STORED DATA →
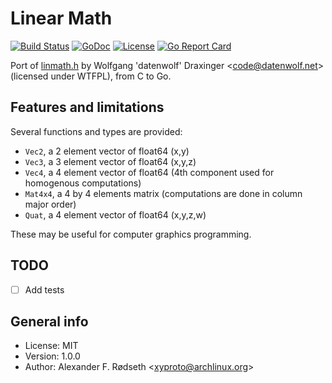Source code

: # Linear Math

[![Build Status](https://travis-ci.org/xyproto/lm.svg?branch=master)](https://travis-ci.org/xyproto/lm) [![GoDoc](https://godoc.org/github.com/xyproto/lm?status.svg)](https://godoc.org/github.com/xyproto/lm) [![License](https://img.shields.io/badge/license-MIT-green.svg?style=flat)](https://raw.githubusercontent.com/xyproto/lm/master/LICENSE) [![Go Report Card](https://goreportcard.com/badge/github.com/xyproto/lm)](https://goreportcard.com/report/github.com/xyproto/lm)

Port of [linmath.h](https://github.com/datenwolf/linmath.h) by Wolfgang 'datenwolf' Draxinger &lt;code@datenwolf.net&gt; (licensed under WTFPL), from C to Go.

## Features and limitations

Several functions and types are provided:

* `Vec2`, a 2 element vector of float64 (x,y)
* `Vec3`, a 3 element vector of float64 (x,y,z)
* `Vec4`, a 4 element vector of float64 (4th component used for homogenous computations)
* `Mat4x4`, a 4 by 4 elements matrix (computations are done in column major order)
* `Quat`, a 4 element vector of float64 (x,y,z,w)

These may be useful for computer graphics programming.

## TODO

- [ ] Add tests

## General info

* License: MIT
* Version: 1.0.0
* Author: Alexander F. Rødseth &lt;xyproto@archlinux.org&gt;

GOAL OF THE EXERCISE →
The job here is to write out the records exactly, pictures excluded.

ANSWER BOX →
Source code

: # Linear Math

[![Build Status](https://travis-ci.org/xyproto/lm.svg?branch=master)](https://travis-ci.org/xyproto/lm) [![GoDoc](https://godoc.org/github.com/xyproto/lm?status.svg)](https://godoc.org/github.com/xyproto/lm) [![License](https://img.shields.io/badge/license-MIT-green.svg?style=flat)](https://raw.githubusercontent.com/xyproto/lm/master/LICENSE) [![Go Report Card](https://goreportcard.com/badge/github.com/xyproto/lm)](https://goreportcard.com/report/github.com/xyproto/lm)

Port of [linmath.h](https://github.com/datenwolf/linmath.h) by Wolfgang 'datenwolf' Draxinger &lt;code@datenwolf.net&gt; (licensed under WTFPL), from C to Go.

## Features and limitations

Several functions and types are provided:

* `Vec2`, a 2 element vector of float64 (x,y)
* `Vec3`, a 3 element vector of float64 (x,y,z)
* `Vec4`, a 4 element vector of float64 (4th component used for homogenous computations)
* `Mat4x4`, a 4 by 4 elements matrix (computations are done in column major order)
* `Quat`, a 4 element vector of float64 (x,y,z,w)

These may be useful for computer graphics programming.

## TODO

- [ ] Add tests

## General info

* License: MIT
* Version: 1.0.0
* Author: Alexander F. Rødseth &lt;xyproto@archlinux.org&gt;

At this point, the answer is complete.